DVD Verdict: Since 2001, Thomas Erdbrink has been covering front-page news from inside Iran. Now chief correspondent and Tehran bureau chief for The New York Times, he is one of the last Western journalists living in the country.
Over the course of four years beginning in 2014, he was able to get permission to travel with a crew from Dutch television around the country, meeting people and hearing stories about their lives and hopes and fears, in one of the most isolated countries in the world.
FRONTLINE presents Erdbrink's rare and fascinating account in 'Our Man in Tehran' - a four-hour journey into the private world of Iran, revealing the people and the country in a way never before seen on U.S. television.

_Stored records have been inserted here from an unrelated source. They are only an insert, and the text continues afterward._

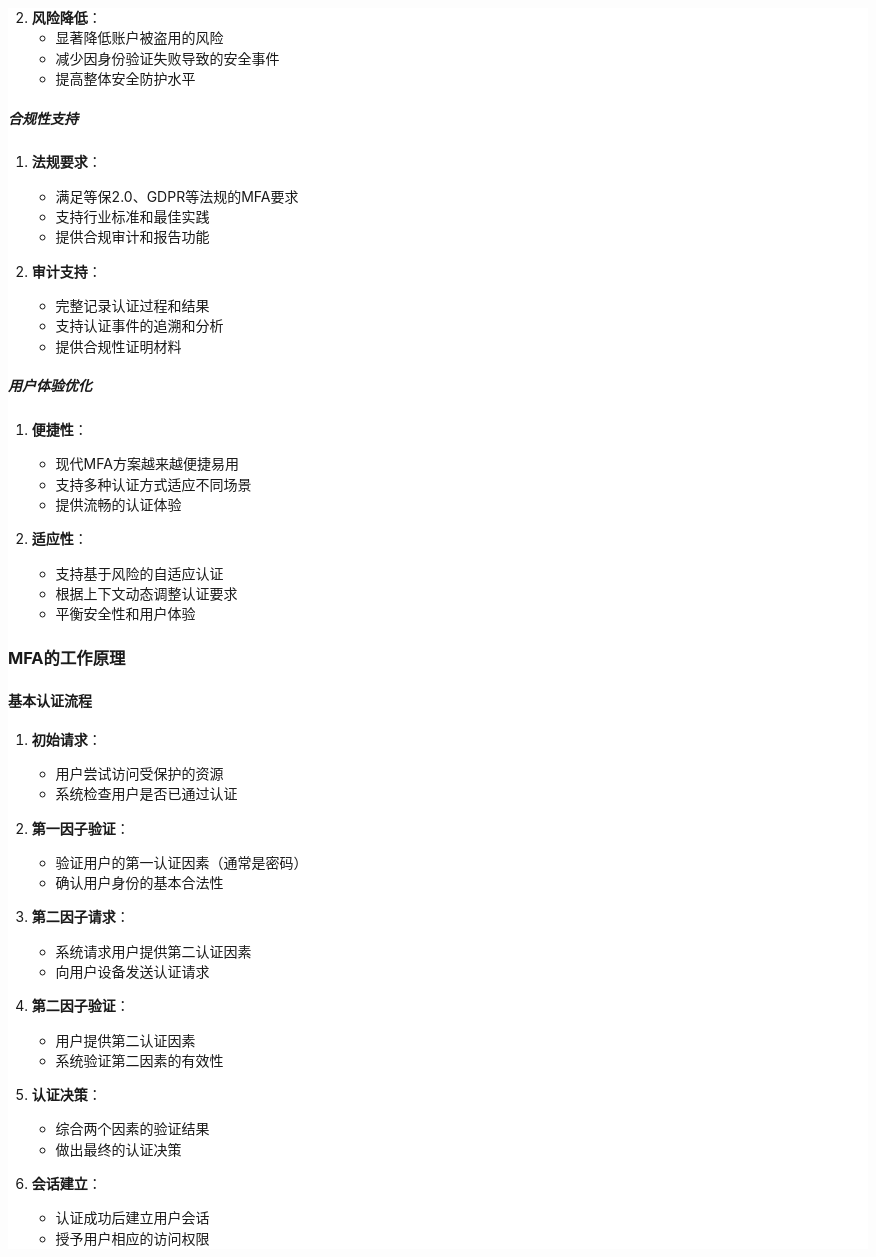 2. **风险降低**：
   - 显著降低账户被盗用的风险
   - 减少因身份验证失败导致的安全事件
   - 提高整体安全防护水平

##### 合规性支持

1. **法规要求**：
   - 满足等保2.0、GDPR等法规的MFA要求
   - 支持行业标准和最佳实践
   - 提供合规审计和报告功能

2. **审计支持**：
   - 完整记录认证过程和结果
   - 支持认证事件的追溯和分析
   - 提供合规性证明材料

##### 用户体验优化

1. **便捷性**：
   - 现代MFA方案越来越便捷易用
   - 支持多种认证方式适应不同场景
   - 提供流畅的认证体验

2. **适应性**：
   - 支持基于风险的自适应认证
   - 根据上下文动态调整认证要求
   - 平衡安全性和用户体验

### MFA的工作原理

#### 基本认证流程

1. **初始请求**：
   - 用户尝试访问受保护的资源
   - 系统检查用户是否已通过认证

2. **第一因子验证**：
   - 验证用户的第一认证因素（通常是密码）
   - 确认用户身份的基本合法性

3. **第二因子请求**：
   - 系统请求用户提供第二认证因素
   - 向用户设备发送认证请求

4. **第二因子验证**：
   - 用户提供第二认证因素
   - 系统验证第二因素的有效性

5. **认证决策**：
   - 综合两个因素的验证结果
   - 做出最终的认证决策

6. **会话建立**：
   - 认证成功后建立用户会话
   - 授予用户相应的访问权限
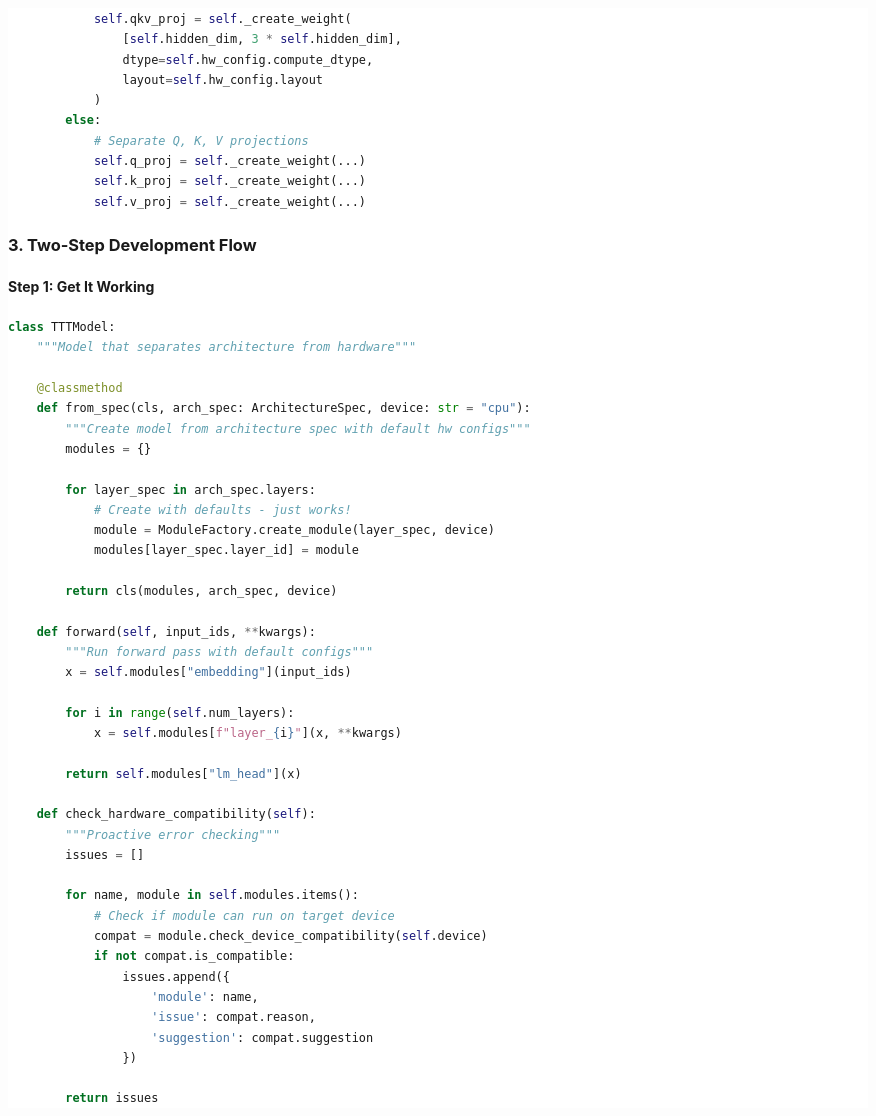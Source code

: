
 ```python
            self.qkv_proj = self._create_weight(
                [self.hidden_dim, 3 * self.hidden_dim],
                dtype=self.hw_config.compute_dtype,
                layout=self.hw_config.layout
            )
        else:
            # Separate Q, K, V projections
            self.q_proj = self._create_weight(...)
            self.k_proj = self._create_weight(...)
            self.v_proj = self._create_weight(...)
```

### 3. Two-Step Development Flow

#### Step 1: Get It Working
```python
class TTTModel:
    """Model that separates architecture from hardware"""

    @classmethod
    def from_spec(cls, arch_spec: ArchitectureSpec, device: str = "cpu"):
        """Create model from architecture spec with default hw configs"""
        modules = {}

        for layer_spec in arch_spec.layers:
            # Create with defaults - just works!
            module = ModuleFactory.create_module(layer_spec, device)
            modules[layer_spec.layer_id] = module

        return cls(modules, arch_spec, device)

    def forward(self, input_ids, **kwargs):
        """Run forward pass with default configs"""
        x = self.modules["embedding"](input_ids)

        for i in range(self.num_layers):
            x = self.modules[f"layer_{i}"](x, **kwargs)

        return self.modules["lm_head"](x)

    def check_hardware_compatibility(self):
        """Proactive error checking"""
        issues = []

        for name, module in self.modules.items():
            # Check if module can run on target device
            compat = module.check_device_compatibility(self.device)
            if not compat.is_compatible:
                issues.append({
                    'module': name,
                    'issue': compat.reason,
                    'suggestion': compat.suggestion
                })

        return issues
```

The series offers surprising encounters inside the closed society of Iran, as Erdbrink gets Iranians to reveal the intricacies of their private worlds and the challenges of living under theocratic leaders.
One such reveal is a Dutch journalist, who was once simply on vacation, meets a local Iranian girl and they marry. He stays in Iran ... for 19 years (so far).
The first part was made while Obama was still president, in 2015. Just about anybody will talk to him - people on the street, a Muslim fanatic, clerics, an alcoholics anonymous group where alcohol is illegal, even a beauty salon operator - so American news agencies tap him often.
Why will they talk to him? Three reasons besides the fact he is personable: First, he is Dutch and not British or American - the documentary points out that Iranians HATE the Americans and the British. Second, he married an Iranian. Third, he chose to stay in Iran, so he is subject to the same laws and hardships as the others.
Knowing his way around, speaking Persian, and with unprecedented filming access, Erdbrink starts his journey with his Iranian friends and family, who are his introduction to the culture.
The film widens out into his daily life as a reporter, watching and listening as Iran goes through a rollercoaster of changes, with a modernizing society increasingly pitted against ideologically conservative Muslim clerics.
Along the way, the series introduces a view of Iranian society that will both surprise and intrigue viewers - inside a 12-step AA meeting in a country where drinking alcohol is banned; following a young woman who decides to challenge the compulsory Islamic headscarf law; experiencing the explosive popularity of Instagram among a new generation of Iranians; or meeting a volunteer soldier who has just come back from multiple tours in Iraq and Syria and talks about martyrdom with his wife and young children nearby.
Behind the personal stories, 'Our Man in Tehran' offers a serious look at whether this important country can open up to the world - and explores how its leaders' harsh rhetoric against America often differs from the beliefs of ordinary Iranians. This is a Widescreen Presentation (1.85:1) enhanced for 16x9 TVs.